[[ Source information open ]]

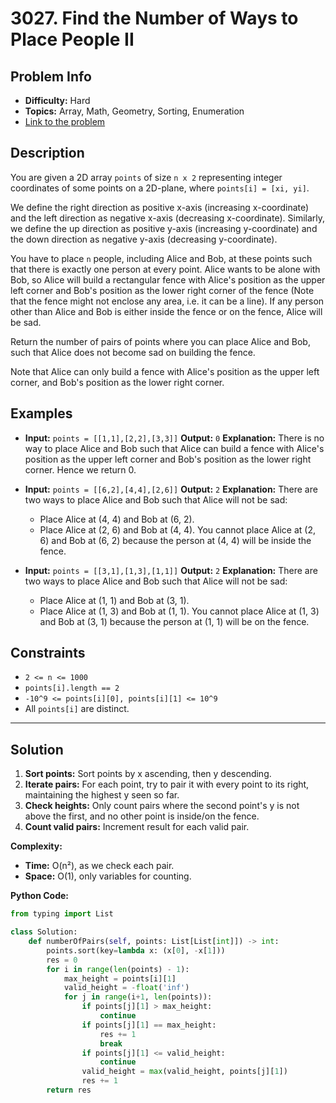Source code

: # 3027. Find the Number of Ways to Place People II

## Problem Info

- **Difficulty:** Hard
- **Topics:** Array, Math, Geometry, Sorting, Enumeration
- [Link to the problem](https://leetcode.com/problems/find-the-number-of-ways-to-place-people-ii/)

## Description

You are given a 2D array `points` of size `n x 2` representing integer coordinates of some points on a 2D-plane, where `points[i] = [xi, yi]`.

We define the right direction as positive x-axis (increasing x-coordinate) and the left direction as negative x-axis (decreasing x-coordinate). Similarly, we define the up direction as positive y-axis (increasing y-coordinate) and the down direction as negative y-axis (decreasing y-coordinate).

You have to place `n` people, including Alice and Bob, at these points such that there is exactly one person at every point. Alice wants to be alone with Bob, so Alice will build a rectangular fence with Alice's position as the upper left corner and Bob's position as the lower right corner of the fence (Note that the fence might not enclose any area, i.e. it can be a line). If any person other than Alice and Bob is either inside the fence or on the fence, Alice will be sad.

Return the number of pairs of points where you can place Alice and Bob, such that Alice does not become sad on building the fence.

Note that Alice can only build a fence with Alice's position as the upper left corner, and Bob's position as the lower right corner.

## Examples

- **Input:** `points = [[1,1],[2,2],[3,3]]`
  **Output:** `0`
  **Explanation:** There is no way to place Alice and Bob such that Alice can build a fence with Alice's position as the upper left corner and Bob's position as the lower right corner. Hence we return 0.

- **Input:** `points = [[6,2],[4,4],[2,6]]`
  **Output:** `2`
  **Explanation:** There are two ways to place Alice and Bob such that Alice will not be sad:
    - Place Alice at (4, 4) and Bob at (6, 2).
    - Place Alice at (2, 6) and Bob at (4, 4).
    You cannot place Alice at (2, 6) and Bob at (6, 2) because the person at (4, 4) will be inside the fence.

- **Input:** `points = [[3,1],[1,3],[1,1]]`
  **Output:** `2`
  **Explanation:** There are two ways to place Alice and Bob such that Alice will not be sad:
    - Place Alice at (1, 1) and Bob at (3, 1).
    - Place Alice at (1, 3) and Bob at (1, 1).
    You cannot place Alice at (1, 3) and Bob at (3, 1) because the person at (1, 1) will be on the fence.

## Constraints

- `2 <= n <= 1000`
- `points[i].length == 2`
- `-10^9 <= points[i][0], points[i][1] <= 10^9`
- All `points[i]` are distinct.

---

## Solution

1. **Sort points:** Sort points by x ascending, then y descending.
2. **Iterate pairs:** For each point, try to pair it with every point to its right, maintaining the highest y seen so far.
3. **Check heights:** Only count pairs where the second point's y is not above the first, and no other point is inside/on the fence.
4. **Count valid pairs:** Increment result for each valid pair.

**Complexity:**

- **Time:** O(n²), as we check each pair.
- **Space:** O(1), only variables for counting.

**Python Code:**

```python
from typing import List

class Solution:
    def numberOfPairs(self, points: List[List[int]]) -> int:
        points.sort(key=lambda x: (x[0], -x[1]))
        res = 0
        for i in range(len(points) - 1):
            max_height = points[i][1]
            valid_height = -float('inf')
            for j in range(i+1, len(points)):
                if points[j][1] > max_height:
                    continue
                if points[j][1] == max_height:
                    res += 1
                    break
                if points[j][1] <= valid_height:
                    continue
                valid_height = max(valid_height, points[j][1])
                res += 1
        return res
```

[[ Source information closed ]]
[[ Source information open ]]

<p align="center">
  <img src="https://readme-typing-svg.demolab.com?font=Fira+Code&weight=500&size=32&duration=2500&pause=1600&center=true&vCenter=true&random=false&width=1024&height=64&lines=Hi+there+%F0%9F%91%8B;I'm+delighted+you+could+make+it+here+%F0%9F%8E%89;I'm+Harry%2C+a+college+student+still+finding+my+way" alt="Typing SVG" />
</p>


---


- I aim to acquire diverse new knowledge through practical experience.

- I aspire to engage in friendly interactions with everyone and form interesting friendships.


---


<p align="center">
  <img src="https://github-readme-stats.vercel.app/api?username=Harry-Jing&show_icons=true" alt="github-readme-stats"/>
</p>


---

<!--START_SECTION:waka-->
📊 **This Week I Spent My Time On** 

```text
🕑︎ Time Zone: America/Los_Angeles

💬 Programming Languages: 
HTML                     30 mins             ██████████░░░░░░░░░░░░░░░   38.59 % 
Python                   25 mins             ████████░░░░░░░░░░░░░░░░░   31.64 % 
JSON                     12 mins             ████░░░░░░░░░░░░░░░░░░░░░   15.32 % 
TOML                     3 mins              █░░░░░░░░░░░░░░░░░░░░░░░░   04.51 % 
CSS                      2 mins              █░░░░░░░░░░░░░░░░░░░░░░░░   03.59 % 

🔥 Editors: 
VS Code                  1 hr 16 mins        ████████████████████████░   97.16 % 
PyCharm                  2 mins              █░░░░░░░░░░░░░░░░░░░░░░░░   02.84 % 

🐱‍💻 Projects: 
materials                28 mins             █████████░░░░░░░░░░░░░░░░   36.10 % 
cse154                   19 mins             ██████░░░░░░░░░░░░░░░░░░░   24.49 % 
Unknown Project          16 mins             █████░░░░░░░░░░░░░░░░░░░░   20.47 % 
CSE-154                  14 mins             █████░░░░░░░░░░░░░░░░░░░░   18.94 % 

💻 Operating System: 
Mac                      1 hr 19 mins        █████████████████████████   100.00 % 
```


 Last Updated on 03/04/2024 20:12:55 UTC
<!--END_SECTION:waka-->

[[ Source information closed ]]

_Exercise details_
All lines above holding the word "right" make up the answer; copy each one.

_Task output_
We define the right direction as positive x-axis (increasing x-coordinate) and the left direction as negative x-axis (decreasing x-coordinate). Similarly, we define the up direction as positive y-axis (increasing y-coordinate) and the down direction as negative y-axis (decreasing y-coordinate).
You have to place `n` people, including Alice and Bob, at these points such that there is exactly one person at every point. Alice wants to be alone with Bob, so Alice will build a rectangular fence with Alice's position as the upper left corner and Bob's position as the lower right corner of the fence (Note that the fence might not enclose any area, i.e. it can be a line). If any person other than Alice and Bob is either inside the fence or on the fence, Alice will be sad.
Note that Alice can only build a fence with Alice's position as the upper left corner, and Bob's position as the lower right corner.
  **Explanation:** There is no way to place Alice and Bob such that Alice can build a fence with Alice's position as the upper left corner and Bob's position as the lower right corner. Hence we return 0.
2. **Iterate pairs:** For each point, try to pair it with every point to its right, maintaining the highest y seen so far.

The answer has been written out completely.